今日はまったく論文の推敲ができなかった。午前中には雑用が重なり、午後は、修士論文について学生と面談、二つの授業、その後、来年度日本留学希望の二人との面談。自宅に帰り着いたのは七時前。さすがに夕食後に論文と向き合う気にはなれず、テレビでドラマを見た後、早めに就寝することにする。

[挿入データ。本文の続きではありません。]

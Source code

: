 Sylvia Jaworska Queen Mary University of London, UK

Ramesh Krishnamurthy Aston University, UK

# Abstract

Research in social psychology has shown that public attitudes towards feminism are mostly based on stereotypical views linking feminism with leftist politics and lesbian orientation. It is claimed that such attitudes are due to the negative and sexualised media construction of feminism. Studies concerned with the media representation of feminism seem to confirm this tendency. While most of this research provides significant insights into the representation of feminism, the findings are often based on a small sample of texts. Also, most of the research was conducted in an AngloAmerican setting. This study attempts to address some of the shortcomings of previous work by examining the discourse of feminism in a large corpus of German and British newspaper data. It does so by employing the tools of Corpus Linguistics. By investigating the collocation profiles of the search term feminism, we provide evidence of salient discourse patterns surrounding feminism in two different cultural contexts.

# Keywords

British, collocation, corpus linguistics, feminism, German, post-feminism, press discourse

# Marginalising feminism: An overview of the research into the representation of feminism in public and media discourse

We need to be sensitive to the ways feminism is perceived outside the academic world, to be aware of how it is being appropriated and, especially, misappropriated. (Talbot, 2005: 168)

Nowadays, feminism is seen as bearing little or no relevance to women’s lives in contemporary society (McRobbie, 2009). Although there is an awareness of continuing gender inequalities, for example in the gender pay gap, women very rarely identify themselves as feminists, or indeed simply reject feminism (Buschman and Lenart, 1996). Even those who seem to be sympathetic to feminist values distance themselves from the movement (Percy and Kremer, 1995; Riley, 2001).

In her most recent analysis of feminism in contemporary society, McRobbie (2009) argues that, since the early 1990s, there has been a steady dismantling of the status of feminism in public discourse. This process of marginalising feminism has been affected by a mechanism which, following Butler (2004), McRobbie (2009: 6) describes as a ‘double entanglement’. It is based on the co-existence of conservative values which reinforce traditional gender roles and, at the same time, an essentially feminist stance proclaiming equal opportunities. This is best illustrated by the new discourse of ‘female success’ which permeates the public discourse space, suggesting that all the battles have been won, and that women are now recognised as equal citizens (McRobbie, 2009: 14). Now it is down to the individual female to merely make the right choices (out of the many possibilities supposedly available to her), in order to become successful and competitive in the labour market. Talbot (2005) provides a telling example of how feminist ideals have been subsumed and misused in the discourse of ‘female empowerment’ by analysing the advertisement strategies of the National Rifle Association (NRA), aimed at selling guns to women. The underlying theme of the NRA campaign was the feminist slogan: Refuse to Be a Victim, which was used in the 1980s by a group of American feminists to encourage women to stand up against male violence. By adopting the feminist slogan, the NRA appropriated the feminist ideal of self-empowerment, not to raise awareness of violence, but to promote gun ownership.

論文に引用する最後の文献は、ジャン=リュック・ナンシーの『脱閉域 キリスト教の脱構築1』)(La Déclosion. Déconstruction du christianisme, 1, Galilée, 2005.大西雅一郎訳『脱閉域 キリスト教の脱構築1』、現代企画室、二〇〇九年)である。ナンシーは、昨日の記事で引用したエックハルトの説教の少し先のところに出て来る言葉、「私は神に祈る、神が私を神から自由にしてくださるようにと」を引きながら、次のように述べている。
「神が引き退いた場には、根底も隠れ場所もない。この神はその不在性が文字通り神的な性格をなすような神、あるいはその神性-を-欠いた空虚さが文字通り真理であるような神である。」(邦訳七一頁)

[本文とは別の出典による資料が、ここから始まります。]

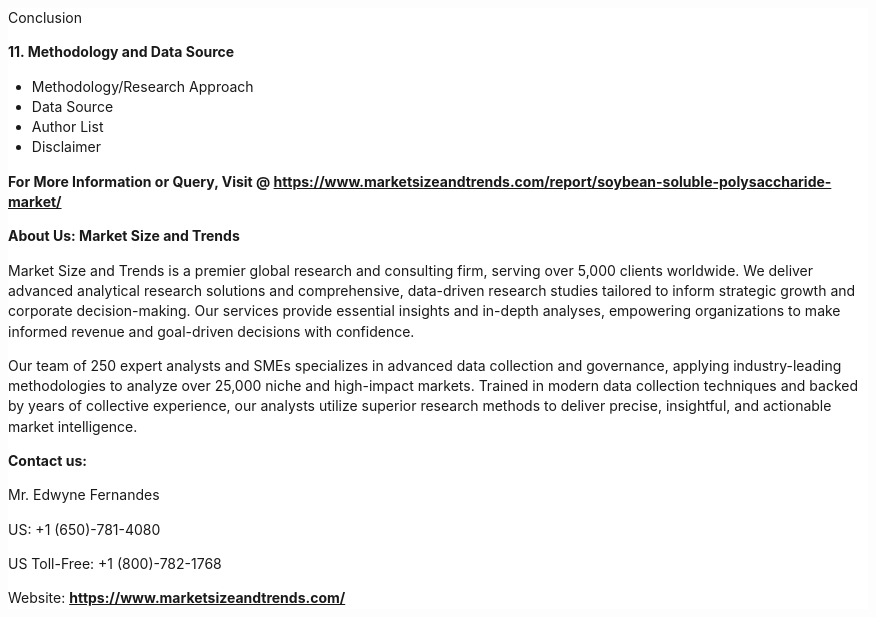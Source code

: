 Conclusion</strong></p><p><strong>11. Methodology and Data Source</strong></p><ul><li>Methodology/Research Approach</li><li>Data Source</li><li>Author List</li><li>Disclaimer</li></ul></p><p><strong>For More Information or Query, Visit @ <a href="https://www.marketsizeandtrends.com/report/soybean-soluble-polysaccharide-market/">https://www.marketsizeandtrends.com/report/soybean-soluble-polysaccharide-market/</a></strong></p><p><strong>About Us: Market Size and Trends</strong></p><p>Market Size and Trends is a premier global research and consulting firm, serving over 5,000 clients worldwide. We deliver advanced analytical research solutions and comprehensive, data-driven research studies tailored to inform strategic growth and corporate decision-making. Our services provide essential insights and in-depth analyses, empowering organizations to make informed revenue and goal-driven decisions with confidence.</p><p>Our team of 250 expert analysts and SMEs specializes in advanced data collection and governance, applying industry-leading methodologies to analyze over 25,000 niche and high-impact markets. Trained in modern data collection techniques and backed by years of collective experience, our analysts utilize superior research methods to deliver precise, insightful, and actionable market intelligence.</p><p><strong>Contact us:</strong></p><p>Mr. Edwyne Fernandes</p><p>US: +1 (650)-781-4080</p><p>US Toll-Free: +1 (800)-782-1768</p><p>Website: <strong><a href="https://www.marketsizeandtrends.com/">https://www.marketsizeandtrends.com/</a></strong></p>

「キリスト教的な保証とは、いわゆる宗教的な信仰=信条〔croyance〕のカテゴリ-とは完全に対極にあるカテゴリーにおいてのみ起こりうる。この信[foi]のカテゴリーは、不在性に対する忠実さであり、あらゆる保証が不在なところでこの忠実さに確信を抱くことである。この意味で、慰めを与えるような、あるいは贖いをもたらすようないかなる保証も断固として拒絶する神なき者[無神論者 athée]は、逆説的あるいは奇妙な仕方においてであるが、「信者」よりも信の近くにいる。」(同頁)
この引用をめぐっての考察によって論文は締め括られる。